Nature of Demand Curve Under Different Markets

Firm Demand (company demand) denotes the demand for the product/s of a particular firm. While Industry demand means the demand for the product of a particular industry. An industry comprises all the firms or companies producing similar products which are quite close substitutes to each other irrespective of the differences in their brand names. To understand the relation between company and industry demand necessitates an understanding of different market structures.

  1. Demand Curve under Perfect competition

Under Perfect Competition industry demand is completely different from the individual firm demand. The industry demand curve is downward sloping. The price in the market is determined by the interactions of the forces of demand and supply. The point of intersection between demand and supply curves determines the equilibrium price of the product. Now the number of firms under Perfect Competition is so large that a single firm has no influence on either the total output or the price. Its contribution to total output is just microscopic. If a new firm enters or an existing firm takes an exit the total output does not get affected much. A firm under Perfect Competition cannot fix the price of its product. It will have to sell its product at the going market price as it is determined by demand and supply forces in the market. A firm under Perfect Competition is a price taker and not a price maker. Price is given to the firms and each unit of its output is sold at the given market price and thus the demand curve of firm or its average revenue curve becomes horizontal. Horizontality of average revenue curve (demand curve) is the acid test of a firm under Perfect Competition.

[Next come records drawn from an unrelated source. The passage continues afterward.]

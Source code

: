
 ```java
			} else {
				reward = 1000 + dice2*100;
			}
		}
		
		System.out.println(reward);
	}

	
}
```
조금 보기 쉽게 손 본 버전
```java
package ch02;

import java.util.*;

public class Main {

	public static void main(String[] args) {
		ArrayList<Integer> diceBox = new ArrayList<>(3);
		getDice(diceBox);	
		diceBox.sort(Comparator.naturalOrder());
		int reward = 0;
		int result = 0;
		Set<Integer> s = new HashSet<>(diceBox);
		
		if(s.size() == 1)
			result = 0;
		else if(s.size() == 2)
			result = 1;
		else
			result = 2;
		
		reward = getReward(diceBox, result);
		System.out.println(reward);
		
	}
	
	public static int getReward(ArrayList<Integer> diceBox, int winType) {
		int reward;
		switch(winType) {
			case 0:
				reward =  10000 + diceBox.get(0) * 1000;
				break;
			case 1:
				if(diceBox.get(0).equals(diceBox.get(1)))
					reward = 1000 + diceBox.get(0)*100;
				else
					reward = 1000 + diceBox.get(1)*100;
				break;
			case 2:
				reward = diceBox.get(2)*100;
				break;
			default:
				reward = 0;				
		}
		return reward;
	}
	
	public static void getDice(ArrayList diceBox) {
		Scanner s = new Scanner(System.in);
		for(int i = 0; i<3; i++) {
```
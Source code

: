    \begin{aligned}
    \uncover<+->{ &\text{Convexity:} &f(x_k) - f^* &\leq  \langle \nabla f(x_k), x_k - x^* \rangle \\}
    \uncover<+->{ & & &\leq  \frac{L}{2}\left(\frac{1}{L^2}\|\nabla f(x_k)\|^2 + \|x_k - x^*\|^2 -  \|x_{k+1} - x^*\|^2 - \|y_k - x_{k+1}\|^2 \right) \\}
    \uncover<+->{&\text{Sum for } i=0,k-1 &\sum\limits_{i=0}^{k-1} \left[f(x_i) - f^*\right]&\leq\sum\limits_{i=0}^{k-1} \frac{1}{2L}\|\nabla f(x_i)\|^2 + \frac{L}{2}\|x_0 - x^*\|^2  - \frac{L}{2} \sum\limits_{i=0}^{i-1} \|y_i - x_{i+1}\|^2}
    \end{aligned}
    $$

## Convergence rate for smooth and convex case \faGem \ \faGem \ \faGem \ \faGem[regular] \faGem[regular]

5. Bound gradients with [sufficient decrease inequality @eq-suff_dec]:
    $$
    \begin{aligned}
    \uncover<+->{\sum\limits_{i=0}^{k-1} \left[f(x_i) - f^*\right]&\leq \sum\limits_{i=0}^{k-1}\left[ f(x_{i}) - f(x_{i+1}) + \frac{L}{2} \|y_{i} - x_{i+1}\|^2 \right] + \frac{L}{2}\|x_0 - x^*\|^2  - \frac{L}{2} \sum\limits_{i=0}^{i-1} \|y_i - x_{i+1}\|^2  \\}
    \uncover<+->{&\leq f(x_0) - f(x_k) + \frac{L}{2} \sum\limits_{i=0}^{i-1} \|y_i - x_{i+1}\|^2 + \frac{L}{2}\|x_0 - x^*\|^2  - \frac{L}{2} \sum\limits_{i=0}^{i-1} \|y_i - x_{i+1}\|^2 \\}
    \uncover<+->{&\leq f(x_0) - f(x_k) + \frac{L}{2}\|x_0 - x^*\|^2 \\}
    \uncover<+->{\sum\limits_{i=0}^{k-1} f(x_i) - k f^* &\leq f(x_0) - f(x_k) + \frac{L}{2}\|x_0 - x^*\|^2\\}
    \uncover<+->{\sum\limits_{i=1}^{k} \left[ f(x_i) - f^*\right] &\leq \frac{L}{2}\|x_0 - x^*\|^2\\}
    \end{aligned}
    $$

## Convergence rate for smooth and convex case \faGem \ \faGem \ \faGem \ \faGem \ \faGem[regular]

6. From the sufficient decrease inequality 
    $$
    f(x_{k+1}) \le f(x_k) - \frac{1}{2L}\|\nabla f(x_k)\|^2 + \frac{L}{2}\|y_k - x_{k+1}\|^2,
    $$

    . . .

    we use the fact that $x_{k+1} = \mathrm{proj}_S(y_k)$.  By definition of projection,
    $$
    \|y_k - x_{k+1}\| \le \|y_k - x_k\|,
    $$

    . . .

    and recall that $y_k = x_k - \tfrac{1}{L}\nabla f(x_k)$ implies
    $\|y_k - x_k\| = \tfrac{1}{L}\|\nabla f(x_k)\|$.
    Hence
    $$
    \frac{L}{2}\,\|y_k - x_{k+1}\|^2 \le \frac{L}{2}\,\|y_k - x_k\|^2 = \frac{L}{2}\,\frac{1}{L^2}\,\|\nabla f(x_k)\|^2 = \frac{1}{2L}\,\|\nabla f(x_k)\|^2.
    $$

Nature of Demand Curve under Perfect competition

In case of perfect competition, there are very large no. of buyers and sellers selling a homogeneous product at a price fixed by the market. Therefore, each firm is a price taker and faces a perfectly elastic demand curve.

  1. Demand Curve under Monopolistic competition

Under Monopolistic Competition there is competition among a group of monopolists producing differentiated product. The product of each firm is slightly different from that of other. There are also substitutes and therefore the demand curve of each firm’s product is downward sloping and is relatively elastic in nature. In monopolistic competition there are many sellers with differentiated product and hence industry demand curve hardly has any meaning.

Nature of Demand Curve under Monopolistic competition

Under monopolistic competition, large no. of firms selling closely related but differentiated products makes the demand curve downward sloping. It implies that a firm can sell more output only by reducing the price of its product.

  1. Demand Curve under Monopoly competition

The demand curve of an individual firm is not the same as the industry or market demand curve except in case of monopoly. Monopoly is that market category in which there is only a single seller and therefore there is no difference between a firm and an industry. The firm is itself an industry and therefore the demand curve of the individual firm as well as the industry demand curve under monopoly will be the same and as we shall see later is downward sloping. Moreover as there are no close substitutes under monopoly the demand curve is relatively steeper showing relatively inelastic demand under monopoly.

Nature of Demand Curve under Monopoly competition

A monopoly firm is like an industry as the single seller constitutes the entire market for the product, which has no close substitutes. So, a monopolist has full freedom and power to fix price for the product. However, demand of the product is not in the control of monopoly firm. In order to increase the output to be sold, the monopolist will have to reduce the price. Therefore, monopoly firm faces a downward sloping demand curve.

  1. Demand Curve under oligopoly competition

In case of Oligopoly market there are few sellers producing either differentiated or homogenous products. The demand for a firm’s product is influenced by the actions of its rivals. The demand curve of a firm under oligopoly has a kink.

Nature of Demand Curve under oligopoly competition

The demand curve for an oligopoly firm is indeterminate, i.e. it cannot be drawn accurately as exact behavior pattern of a producer cannot be ascertained with certainty.